:: What is required ::
The response must contain every line below in which "like" appears.

[Stored data]
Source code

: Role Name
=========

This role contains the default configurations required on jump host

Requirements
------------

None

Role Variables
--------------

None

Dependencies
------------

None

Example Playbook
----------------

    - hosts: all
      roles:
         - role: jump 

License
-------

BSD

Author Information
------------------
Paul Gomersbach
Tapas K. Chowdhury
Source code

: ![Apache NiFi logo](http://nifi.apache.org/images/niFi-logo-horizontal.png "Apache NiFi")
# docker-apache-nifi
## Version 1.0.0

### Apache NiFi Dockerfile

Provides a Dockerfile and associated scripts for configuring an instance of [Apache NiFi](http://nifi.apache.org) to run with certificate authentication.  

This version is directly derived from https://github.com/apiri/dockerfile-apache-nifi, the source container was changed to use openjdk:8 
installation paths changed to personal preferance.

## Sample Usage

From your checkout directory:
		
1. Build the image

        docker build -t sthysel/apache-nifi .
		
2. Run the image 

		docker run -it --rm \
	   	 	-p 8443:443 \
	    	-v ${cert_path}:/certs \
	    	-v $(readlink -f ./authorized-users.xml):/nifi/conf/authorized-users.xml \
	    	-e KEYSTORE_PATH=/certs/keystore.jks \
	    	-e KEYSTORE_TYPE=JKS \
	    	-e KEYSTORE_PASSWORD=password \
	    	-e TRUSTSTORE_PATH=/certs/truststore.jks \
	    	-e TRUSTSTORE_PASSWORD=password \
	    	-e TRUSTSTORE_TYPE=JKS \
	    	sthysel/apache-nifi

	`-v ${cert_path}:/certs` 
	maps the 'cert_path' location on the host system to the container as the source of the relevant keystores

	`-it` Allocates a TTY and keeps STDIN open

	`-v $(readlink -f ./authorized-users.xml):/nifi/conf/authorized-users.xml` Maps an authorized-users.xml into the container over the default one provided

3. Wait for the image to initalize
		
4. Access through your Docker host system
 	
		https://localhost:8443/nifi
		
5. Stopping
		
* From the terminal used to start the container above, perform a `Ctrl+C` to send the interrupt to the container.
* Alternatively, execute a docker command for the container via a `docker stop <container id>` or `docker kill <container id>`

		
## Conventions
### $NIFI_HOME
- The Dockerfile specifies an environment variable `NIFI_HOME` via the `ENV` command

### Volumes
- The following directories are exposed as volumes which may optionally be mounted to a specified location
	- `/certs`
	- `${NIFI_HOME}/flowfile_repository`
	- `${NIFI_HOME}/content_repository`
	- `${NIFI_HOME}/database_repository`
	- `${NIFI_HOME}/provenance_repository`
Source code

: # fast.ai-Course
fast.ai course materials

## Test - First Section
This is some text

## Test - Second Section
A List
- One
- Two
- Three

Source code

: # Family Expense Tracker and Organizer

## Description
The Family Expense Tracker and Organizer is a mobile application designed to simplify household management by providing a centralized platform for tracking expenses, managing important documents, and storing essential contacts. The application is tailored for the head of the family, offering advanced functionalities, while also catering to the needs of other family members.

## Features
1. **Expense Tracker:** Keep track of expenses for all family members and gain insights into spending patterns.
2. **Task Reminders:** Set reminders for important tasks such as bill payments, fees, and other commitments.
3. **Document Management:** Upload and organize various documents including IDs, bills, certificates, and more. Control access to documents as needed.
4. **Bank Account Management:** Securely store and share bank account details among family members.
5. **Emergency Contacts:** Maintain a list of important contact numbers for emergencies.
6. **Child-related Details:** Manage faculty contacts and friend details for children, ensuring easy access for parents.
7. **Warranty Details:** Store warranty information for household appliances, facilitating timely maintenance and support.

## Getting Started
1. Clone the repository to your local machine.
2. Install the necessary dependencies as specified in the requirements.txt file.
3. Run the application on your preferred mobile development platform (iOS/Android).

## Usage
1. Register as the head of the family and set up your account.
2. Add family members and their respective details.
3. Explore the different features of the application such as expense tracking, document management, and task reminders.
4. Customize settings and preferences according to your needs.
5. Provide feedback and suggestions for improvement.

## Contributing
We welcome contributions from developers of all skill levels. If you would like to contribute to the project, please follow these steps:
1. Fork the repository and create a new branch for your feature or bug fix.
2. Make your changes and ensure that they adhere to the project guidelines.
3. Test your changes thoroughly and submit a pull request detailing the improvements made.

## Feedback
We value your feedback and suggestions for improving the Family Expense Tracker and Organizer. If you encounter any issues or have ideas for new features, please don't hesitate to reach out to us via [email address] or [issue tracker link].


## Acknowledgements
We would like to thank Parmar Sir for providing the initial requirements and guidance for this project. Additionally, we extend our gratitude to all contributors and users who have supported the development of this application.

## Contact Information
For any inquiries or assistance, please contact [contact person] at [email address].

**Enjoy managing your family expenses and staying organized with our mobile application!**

:: Expected answer ::
We welcome contributions from developers of all skill levels. If you would like to contribute to the project, please follow these steps:
We would like to thank Parmar Sir for providing the initial requirements and guidance for this project. Additionally, we extend our gratitude to all contributors and users who have supported the development of this application.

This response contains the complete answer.